Snowflake Planning Switch To Default MFA Amid Attacks: Report

The change reportedly could be disclosed soon as the company’s optional multifactor authentication has come under scrutiny.

Snowflake reportedly plans to switch over to having MFA turned on by default for users of its cloud data platform, amid a number of data theft attacks linked to compromised Snowflake accounts.

CEO Sridhar Ramaswamy (pictured) told Runtime that it’s now become clear that the company needs to act after several major breaches have been blamed on Snowflake accounts that were only secured with a password.

[Related: Snowflake Data Cloud Summit 2024: The Biggest News]

The attacks against Ticketmaster and Santander Bank—and reportedly Advance Auto Parts, as well—have brought scrutiny to Snowflake’s policy of optional MFA.

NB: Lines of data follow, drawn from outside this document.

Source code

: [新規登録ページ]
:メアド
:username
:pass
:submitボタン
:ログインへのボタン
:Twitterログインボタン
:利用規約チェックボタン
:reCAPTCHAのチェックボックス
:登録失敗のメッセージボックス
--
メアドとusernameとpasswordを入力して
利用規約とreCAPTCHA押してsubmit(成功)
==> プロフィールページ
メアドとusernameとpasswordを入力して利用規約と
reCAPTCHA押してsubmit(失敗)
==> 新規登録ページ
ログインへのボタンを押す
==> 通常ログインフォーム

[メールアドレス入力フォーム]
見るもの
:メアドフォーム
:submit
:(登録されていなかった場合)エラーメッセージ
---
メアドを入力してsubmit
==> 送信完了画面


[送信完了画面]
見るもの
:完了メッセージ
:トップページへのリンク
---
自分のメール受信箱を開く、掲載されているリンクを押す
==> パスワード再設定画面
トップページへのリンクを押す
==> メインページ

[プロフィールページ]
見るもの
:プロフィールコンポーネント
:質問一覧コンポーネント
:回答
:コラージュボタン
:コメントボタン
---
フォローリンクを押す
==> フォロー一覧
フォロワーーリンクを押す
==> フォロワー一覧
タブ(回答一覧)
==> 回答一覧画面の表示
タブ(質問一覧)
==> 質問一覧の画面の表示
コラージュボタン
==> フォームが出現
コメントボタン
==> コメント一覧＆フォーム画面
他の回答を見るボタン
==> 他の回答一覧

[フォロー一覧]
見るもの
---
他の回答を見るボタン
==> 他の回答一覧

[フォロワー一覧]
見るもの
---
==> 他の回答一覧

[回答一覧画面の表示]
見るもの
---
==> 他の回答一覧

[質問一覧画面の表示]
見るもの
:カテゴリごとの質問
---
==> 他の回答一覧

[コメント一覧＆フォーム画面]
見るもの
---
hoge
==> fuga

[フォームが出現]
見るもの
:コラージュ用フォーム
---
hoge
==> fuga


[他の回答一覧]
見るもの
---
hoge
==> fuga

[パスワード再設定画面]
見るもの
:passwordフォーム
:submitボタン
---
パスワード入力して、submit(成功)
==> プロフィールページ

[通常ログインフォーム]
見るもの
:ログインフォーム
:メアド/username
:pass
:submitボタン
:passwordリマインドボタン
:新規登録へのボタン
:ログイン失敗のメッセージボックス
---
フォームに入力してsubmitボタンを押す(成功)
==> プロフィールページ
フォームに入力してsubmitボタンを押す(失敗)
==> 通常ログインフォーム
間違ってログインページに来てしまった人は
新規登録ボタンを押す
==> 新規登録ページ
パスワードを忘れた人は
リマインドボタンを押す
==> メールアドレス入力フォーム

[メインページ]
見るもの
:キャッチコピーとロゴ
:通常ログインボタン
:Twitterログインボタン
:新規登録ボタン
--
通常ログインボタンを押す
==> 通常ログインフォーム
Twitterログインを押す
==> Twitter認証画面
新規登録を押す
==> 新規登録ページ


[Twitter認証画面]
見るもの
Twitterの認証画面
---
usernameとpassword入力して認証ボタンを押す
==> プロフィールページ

Snowflake documentation posted online shows that “at this time, users are not automatically enrolled in MFA.”

“To use MFA, users must enroll themselves,” the Snowflake online documentation reads.

While average users are notoriously averse to MFA, this sort of policy would seem to signal to malicious actors that Snowflake users are potentially vulnerable to being compromised with simply a username and password.

To that end, TechCrunch reported that it has viewed more than 500 stolen credentials posted online, containing usernames, passwords and URLs of the Snowflake login pages.

Speaking with Runtime, Ramaswamy said that the switch to default MFA will be rolled out soon.

In response to an inquiry from CRN, Snowflake pointed to an online statement updated Friday, which indicates the company is “developing a plan to require our customers to implement advanced security controls, like multi-factor authentication (MFA) or network policies, especially for privileged Snowflake customer accounts.”